Supplied data →

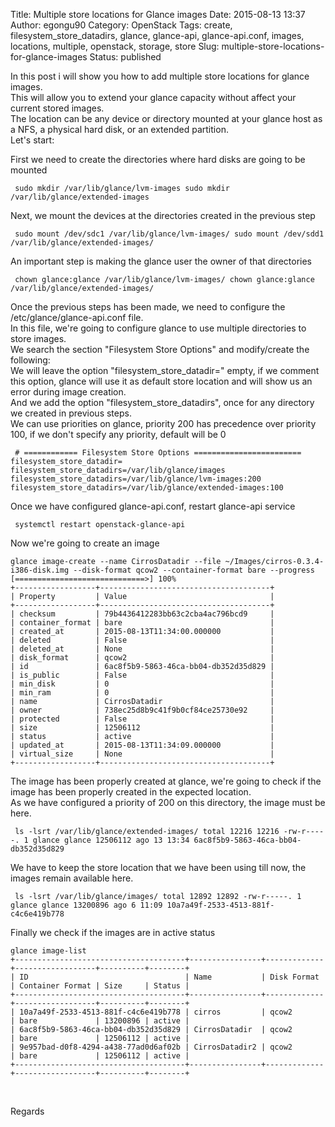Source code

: Title: Multiple store locations for Glance images
Date: 2015-08-13 13:37
Author: egongu90
Category: OpenStack
Tags: create, filesystem_store_datadirs, glance, glance-api, glance-api.conf, images, locations, multiple, openstack, storage, store
Slug: multiple-store-locations-for-glance-images
Status: published

  
  
In this post i will show you how to add multiple store locations for
glance images.  
This will allow you to extend your glance capacity without affect your
current stored images.  
The location can be any device or directory mounted at your glance host
as a NFS, a physical hard disk, or an extended partition.  
Let's start:

First we need to create the directories where hard disks are going to be
mounted  

` sudo mkdir /var/lib/glance/lvm-images sudo mkdir /var/lib/glance/extended-images`

Next, we mount the devices at the directories created in the previous
step

` sudo mount /dev/sdc1 /var/lib/glance/lvm-images/ sudo mount /dev/sdd1 /var/lib/glance/extended-images/`

An important step is making the glance user the owner of that
directories

` chown glance:glance /var/lib/glance/lvm-images/ chown glance:glance /var/lib/glance/extended-images/`

Once the previous steps has been made, we need to configure the
/etc/glance/glance-api.conf file.  
In this file, we're going to configure glance to use multiple
directories to store images.  
We search the section "Filesystem Store Options" and modify/create the
following:  
We will leave the option "filesystem\_store\_datadir=" empty, if we
comment this option, glance will use it as default store location and
will show us an error during image creation.  
And we add the option "filesystem\_store\_datadirs", once for any
directory we created in previous steps.  
We can use priorities on glance, priority 200 has precedence over
priority 100, if we don't specify any priority, default will be 0

` # ============ Filesystem Store Options ======================== filesystem_store_datadir= filesystem_store_datadirs=/var/lib/glance/images filesystem_store_datadirs=/var/lib/glance/lvm-images:200 filesystem_store_datadirs=/var/lib/glance/extended-images:100`

Once we have configured glance-api.conf, restart glance-api service

` systemctl restart openstack-glance-api`

Now we're going to create an image

    glance image-create --name CirrosDatadir --file ~/Images/cirros-0.3.4-i386-disk.img --disk-format qcow2 --container-format bare --progress
    [=============================>] 100%
    +------------------+--------------------------------------+
    | Property         | Value                                |
    +------------------+--------------------------------------+
    | checksum         | 79b4436412283bb63c2cba4ac796bcd9     |
    | container_format | bare                                 |
    | created_at       | 2015-08-13T11:34:00.000000           |
    | deleted          | False                                |
    | deleted_at       | None                                 |
    | disk_format      | qcow2                                |
    | id               | 6ac8f5b9-5863-46ca-bb04-db352d35d829 |
    | is_public        | False                                |
    | min_disk         | 0                                    |
    | min_ram          | 0                                    |
    | name             | CirrosDatadir                        |
    | owner            | 738ec25d8b9c41f9b0cf84ce25730e92     |
    | protected        | False                                |
    | size             | 12506112                             |
    | status           | active                               |
    | updated_at       | 2015-08-13T11:34:09.000000           |
    | virtual_size     | None                                 |
    +------------------+--------------------------------------+

     

The image has been properly created at glance, we're going to check if
the image has been properly created in the expected location.  
As we have configured a priority of 200 on this directory, the image
must be here.

` ls -lsrt /var/lib/glance/extended-images/ total 12216 12216 -rw-r-----. 1 glance glance 12506112 ago 13 13:34 6ac8f5b9-5863-46ca-bb04-db352d35d829`

We have to keep the store location that we have been using till now, the
images remain available here.

` ls -lsrt /var/lib/glance/images/ total 12892 12892 -rw-r-----. 1 glance glance 13200896 ago 6 11:09 10a7a49f-2533-4513-881f-c4c6e419b778`

Finally we check if the images are in active status

    glance image-list
    +--------------------------------------+----------------+-------------+------------------+----------+--------+
    | ID                                   | Name           | Disk Format | Container Format | Size     | Status |
    +--------------------------------------+----------------+-------------+------------------+----------+--------+
    | 10a7a49f-2533-4513-881f-c4c6e419b778 | cirros         | qcow2       | bare             | 13200896 | active |
    | 6ac8f5b9-5863-46ca-bb04-db352d35d829 | CirrosDatadir  | qcow2       | bare             | 12506112 | active |
    | 9e957bad-d0f8-4294-a438-77ad0d6af02b | CirrosDatadir2 | qcow2       | bare             | 12506112 | active |
    +--------------------------------------+----------------+-------------+------------------+----------+--------+

 

Regards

Work request →
Keep the pictures out and write out the records exactly.

Your response →
Source code

: Title: Multiple store locations for Glance images
Date: 2015-08-13 13:37
Author: egongu90
Category: OpenStack
Tags: create, filesystem_store_datadirs, glance, glance-api, glance-api.conf, images, locations, multiple, openstack, storage, store
Slug: multiple-store-locations-for-glance-images
Status: published

  
  
In this post i will show you how to add multiple store locations for
glance images.  
This will allow you to extend your glance capacity without affect your
current stored images.  
The location can be any device or directory mounted at your glance host
as a NFS, a physical hard disk, or an extended partition.  
Let's start:

First we need to create the directories where hard disks are going to be
mounted  

` sudo mkdir /var/lib/glance/lvm-images sudo mkdir /var/lib/glance/extended-images`

Next, we mount the devices at the directories created in the previous
step

` sudo mount /dev/sdc1 /var/lib/glance/lvm-images/ sudo mount /dev/sdd1 /var/lib/glance/extended-images/`

An important step is making the glance user the owner of that
directories

` chown glance:glance /var/lib/glance/lvm-images/ chown glance:glance /var/lib/glance/extended-images/`

Once the previous steps has been made, we need to configure the
/etc/glance/glance-api.conf file.  
In this file, we're going to configure glance to use multiple
directories to store images.  
We search the section "Filesystem Store Options" and modify/create the
following:  
We will leave the option "filesystem\_store\_datadir=" empty, if we
comment this option, glance will use it as default store location and
will show us an error during image creation.  
And we add the option "filesystem\_store\_datadirs", once for any
directory we created in previous steps.  
We can use priorities on glance, priority 200 has precedence over
priority 100, if we don't specify any priority, default will be 0

` # ============ Filesystem Store Options ======================== filesystem_store_datadir= filesystem_store_datadirs=/var/lib/glance/images filesystem_store_datadirs=/var/lib/glance/lvm-images:200 filesystem_store_datadirs=/var/lib/glance/extended-images:100`

Once we have configured glance-api.conf, restart glance-api service

` systemctl restart openstack-glance-api`

Now we're going to create an image

    glance image-create --name CirrosDatadir --file ~/Images/cirros-0.3.4-i386-disk.img --disk-format qcow2 --container-format bare --progress
    [=============================>] 100%
    +------------------+--------------------------------------+
    | Property         | Value                                |
    +------------------+--------------------------------------+
    | checksum         | 79b4436412283bb63c2cba4ac796bcd9     |
    | container_format | bare                                 |
    | created_at       | 2015-08-13T11:34:00.000000           |
    | deleted          | False                                |
    | deleted_at       | None                                 |
    | disk_format      | qcow2                                |
    | id               | 6ac8f5b9-5863-46ca-bb04-db352d35d829 |
    | is_public        | False                                |
    | min_disk         | 0                                    |
    | min_ram          | 0                                    |
    | name             | CirrosDatadir                        |
    | owner            | 738ec25d8b9c41f9b0cf84ce25730e92     |
    | protected        | False                                |
    | size             | 12506112                             |
    | status           | active                               |
    | updated_at       | 2015-08-13T11:34:09.000000           |
    | virtual_size     | None                                 |
    +------------------+--------------------------------------+

     

The image has been properly created at glance, we're going to check if
the image has been properly created in the expected location.  
As we have configured a priority of 200 on this directory, the image
must be here.

` ls -lsrt /var/lib/glance/extended-images/ total 12216 12216 -rw-r-----. 1 glance glance 12506112 ago 13 13:34 6ac8f5b9-5863-46ca-bb04-db352d35d829`

We have to keep the store location that we have been using till now, the
images remain available here.

` ls -lsrt /var/lib/glance/images/ total 12892 12892 -rw-r-----. 1 glance glance 13200896 ago 6 11:09 10a7a49f-2533-4513-881f-c4c6e419b778`

Finally we check if the images are in active status

    glance image-list
    +--------------------------------------+----------------+-------------+------------------+----------+--------+
    | ID                                   | Name           | Disk Format | Container Format | Size     | Status |
    +--------------------------------------+----------------+-------------+------------------+----------+--------+
    | 10a7a49f-2533-4513-881f-c4c6e419b778 | cirros         | qcow2       | bare             | 13200896 | active |
    | 6ac8f5b9-5863-46ca-bb04-db352d35d829 | CirrosDatadir  | qcow2       | bare             | 12506112 | active |
    | 9e957bad-d0f8-4294-a438-77ad0d6af02b | CirrosDatadir2 | qcow2       | bare             | 12506112 | active |
    +--------------------------------------+----------------+-------------+------------------+----------+--------+

 

Regards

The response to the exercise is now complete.